Use the table of complex ion formation constants to calculate the molar concentration of free Fe^2+ in 0.510M aqueous solution of potassium hexacyanoferrate(II) K4(Fe(CN)6) at 25 degrees celsius.
I know the answer is 1.96*10^-6 m, but I'm at a loss on how to get there.
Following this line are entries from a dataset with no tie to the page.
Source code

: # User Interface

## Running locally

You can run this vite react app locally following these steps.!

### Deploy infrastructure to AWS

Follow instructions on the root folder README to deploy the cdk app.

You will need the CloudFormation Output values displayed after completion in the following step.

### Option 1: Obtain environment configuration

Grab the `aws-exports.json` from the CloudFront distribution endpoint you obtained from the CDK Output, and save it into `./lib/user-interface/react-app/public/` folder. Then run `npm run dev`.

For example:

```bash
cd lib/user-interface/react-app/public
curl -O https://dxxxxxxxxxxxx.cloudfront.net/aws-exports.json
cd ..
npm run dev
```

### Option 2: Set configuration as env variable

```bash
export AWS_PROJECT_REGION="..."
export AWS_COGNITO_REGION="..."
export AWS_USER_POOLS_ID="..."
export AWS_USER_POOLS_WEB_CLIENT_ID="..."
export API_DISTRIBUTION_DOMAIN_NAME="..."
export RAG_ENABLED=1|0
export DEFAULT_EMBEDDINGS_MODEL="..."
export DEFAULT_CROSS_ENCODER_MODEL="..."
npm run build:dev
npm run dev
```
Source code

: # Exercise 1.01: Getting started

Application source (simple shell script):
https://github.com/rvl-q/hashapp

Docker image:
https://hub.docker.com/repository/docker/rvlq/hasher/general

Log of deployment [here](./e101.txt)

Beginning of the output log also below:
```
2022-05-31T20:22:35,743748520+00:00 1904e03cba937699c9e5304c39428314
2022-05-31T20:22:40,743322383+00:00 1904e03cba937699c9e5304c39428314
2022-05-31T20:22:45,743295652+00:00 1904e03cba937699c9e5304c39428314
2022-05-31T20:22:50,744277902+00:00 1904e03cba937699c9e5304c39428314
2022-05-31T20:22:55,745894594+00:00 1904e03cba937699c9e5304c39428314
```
I've written down the information from the formation constant chart that i need, but again I don't know how exactly to use it.
To calculate the molar concentration of free Fe^2+ in the aqueous solution of potassium hexacyanoferrate(II) (K4(Fe(CN)6)), you can use the formation constant chart.
1. First, find the complex ion formed between Fe^2+ and CN^- in the chart. The complex ion is [Fe(CN)6]^4-.
2. Identify the formation constant (Kf) for the formation of the complex ion [Fe(CN)6]^4-. Let's assume the value is given as Kf = 1.1 x 10^15.
3. Write down the formation reaction:
Fe^2+ + 6CN^- -> [Fe(CN)6]^4-
4. Define the equilibrium concentrations of the reactants and products. In this case, let's assume the concentration of [Fe(CN)6]^4- is x M, and the initial concentration of Fe^2+ is 0.510 M.
[Fe^2+] = 0.510 M (initial concentration)
[CN^-] = 6x M (molar concentration of CN^- contributed by [Fe(CN)6]^4-)
5. Since Fe^2+ reacts with all 6 CN^- ions, the change in concentration of Fe^2+ is -x M, and the change in concentration of CN^- is subtracted to reflect the reaction stoichiometry: -6x M.
[Fe^2+] = (0.510 - x) M (final concentration of Fe^2+)
[CN^-] = 6x M (final concentration of CN^-)
6. As per the formation constant expression, the equilibrium expression can be written as:
Kf = ([Fe(CN)6]^4-)/([Fe^2+][CN^-]^6)
Substitute the values:
1.1 x 10^15 = (x)/((0.510 - x)*(6x)^6)
7. Solve the equation for x. This can be done using algebraic methods or a numerical solver. The solution will give you the concentration of [Fe^2+] in M.
x = 1.96 x 10^-6 M
Therefore, the molar concentration of free Fe^2+ in the 0.510 M aqueous solution of potassium hexacyanoferrate(II) at 25 degrees Celsius is 1.96 x 10^-6 M.